## TASK BRIEF
Write the entries out again in full and unchanged, dropping every image.

** Opening SOURCE DATA block **

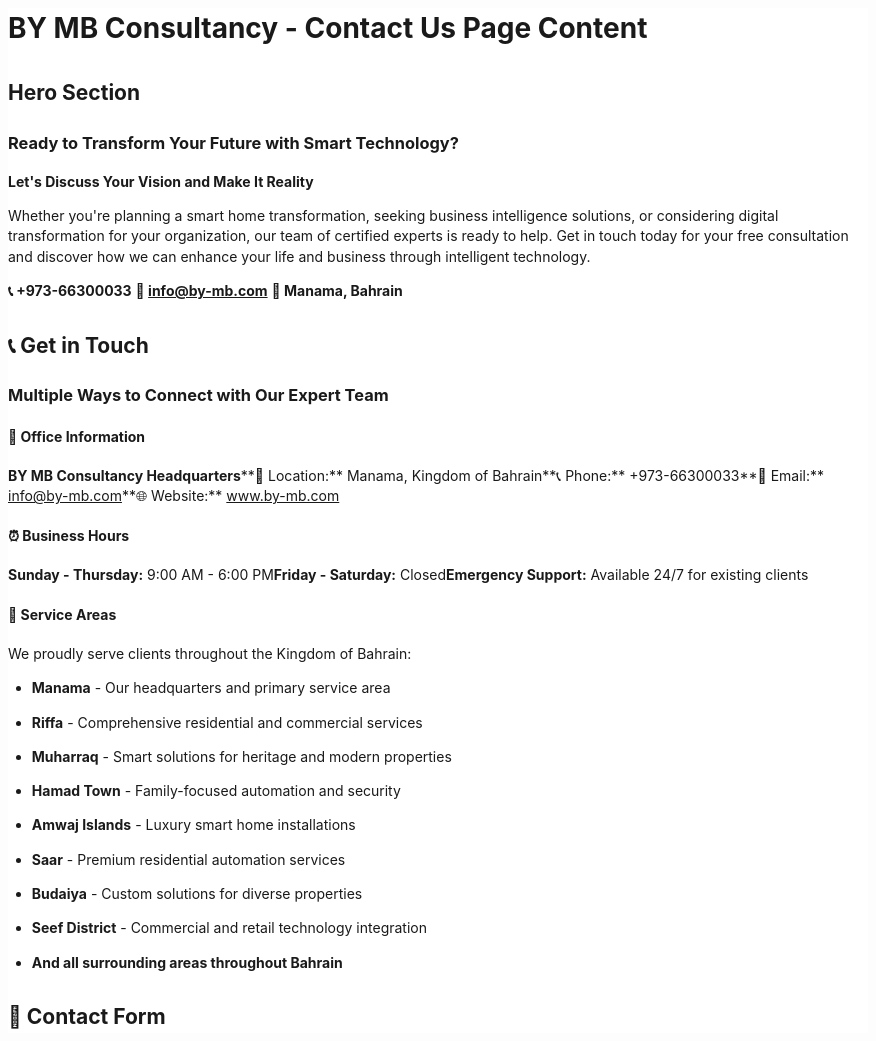 **BY MB Consultancy - Contact Us Page Content**
===============================================

**Hero Section**
----------------

### **Ready to Transform Your Future with Smart Technology?**

**Let's Discuss Your Vision and Make It Reality**

Whether you're planning a smart home transformation, seeking business intelligence solutions, or considering digital transformation for your organization, our team of certified experts is ready to help. Get in touch today for your free consultation and discover how we can enhance your life and business through intelligent technology.

**📞 +973-66300033** **📧 info@by-mb.com** **🏢 Manama, Bahrain**

**📞 Get in Touch**
-------------------

### **Multiple Ways to Connect with Our Expert Team**

#### **🏢 Office Information**

**BY MB Consultancy Headquarters****📍 Location:** Manama, Kingdom of Bahrain**📞 Phone:** +973-66300033**📧 Email:** info@by-mb.com**🌐 Website:** www.by-mb.com

#### **⏰ Business Hours**

**Sunday - Thursday:** 9:00 AM - 6:00 PM**Friday - Saturday:** Closed**Emergency Support:** Available 24/7 for existing clients

#### **🚗 Service Areas**

We proudly serve clients throughout the Kingdom of Bahrain:

*   **Manama** - Our headquarters and primary service area
    
*   **Riffa** - Comprehensive residential and commercial services
    
*   **Muharraq** - Smart solutions for heritage and modern properties
    
*   **Hamad Town** - Family-focused automation and security
    
*   **Amwaj Islands** - Luxury smart home installations
    
*   **Saar** - Premium residential automation services
    
*   **Budaiya** - Custom solutions for diverse properties
    
*   **Seef District** - Commercial and retail technology integration
    
*   **And all surrounding areas throughout Bahrain**
    

**📝 Contact Form**
-------------------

** Closing SOURCE DATA block **

## RESULT
 **BY MB Consultancy - Contact Us Page Content**
===============================================

**Hero Section**
----------------

### **Ready to Transform Your Future with Smart Technology?**

**Let's Discuss Your Vision and Make It Reality**

Whether you're planning a smart home transformation, seeking business intelligence solutions, or considering digital transformation for your organization, our team of certified experts is ready to help. Get in touch today for your free consultation and discover how we can enhance your life and business through intelligent technology.

**📞 +973-66300033** **📧 info@by-mb.com** **🏢 Manama, Bahrain**

**📞 Get in Touch**
-------------------

### **Multiple Ways to Connect with Our Expert Team**

#### **🏢 Office Information**

**BY MB Consultancy Headquarters****📍 Location:** Manama, Kingdom of Bahrain**📞 Phone:** +973-66300033**📧 Email:** info@by-mb.com**🌐 Website:** www.by-mb.com

#### **⏰ Business Hours**

**Sunday - Thursday:** 9:00 AM - 6:00 PM**Friday - Saturday:** Closed**Emergency Support:** Available 24/7 for existing clients

#### **🚗 Service Areas**

We proudly serve clients throughout the Kingdom of Bahrain:

*   **Manama** - Our headquarters and primary service area
    
*   **Riffa** - Comprehensive residential and commercial services
    
*   **Muharraq** - Smart solutions for heritage and modern properties
    
*   **Hamad Town** - Family-focused automation and security
    
*   **Amwaj Islands** - Luxury smart home installations
    
*   **Saar** - Premium residential automation services
    
*   **Budaiya** - Custom solutions for diverse properties
    
*   **Seef District** - Commercial and retail technology integration
    
*   **And all surrounding areas throughout Bahrain**
    

**📝 Contact Form**
-------------------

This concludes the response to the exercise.